Information given START

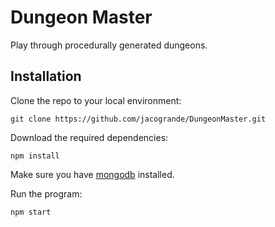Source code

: # Dungeon Master
Play through procedurally generated dungeons.

## Installation
Clone the repo to your local environment:
```
git clone https://github.com/jacogrande/DungeonMaster.git
```

Download the required dependencies:
```
npm install
```

Make sure you have [mongodb](https://docs.mongodb.com/manual/installation/) installed.

Run the program:
```
npm start
```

Information given END

Show every line of the listing containing the string "https" by copying it.

git clone https://github.com/jacogrande/DungeonMaster.git
Make sure you have [mongodb](https://docs.mongodb.com/manual/installation/) installed.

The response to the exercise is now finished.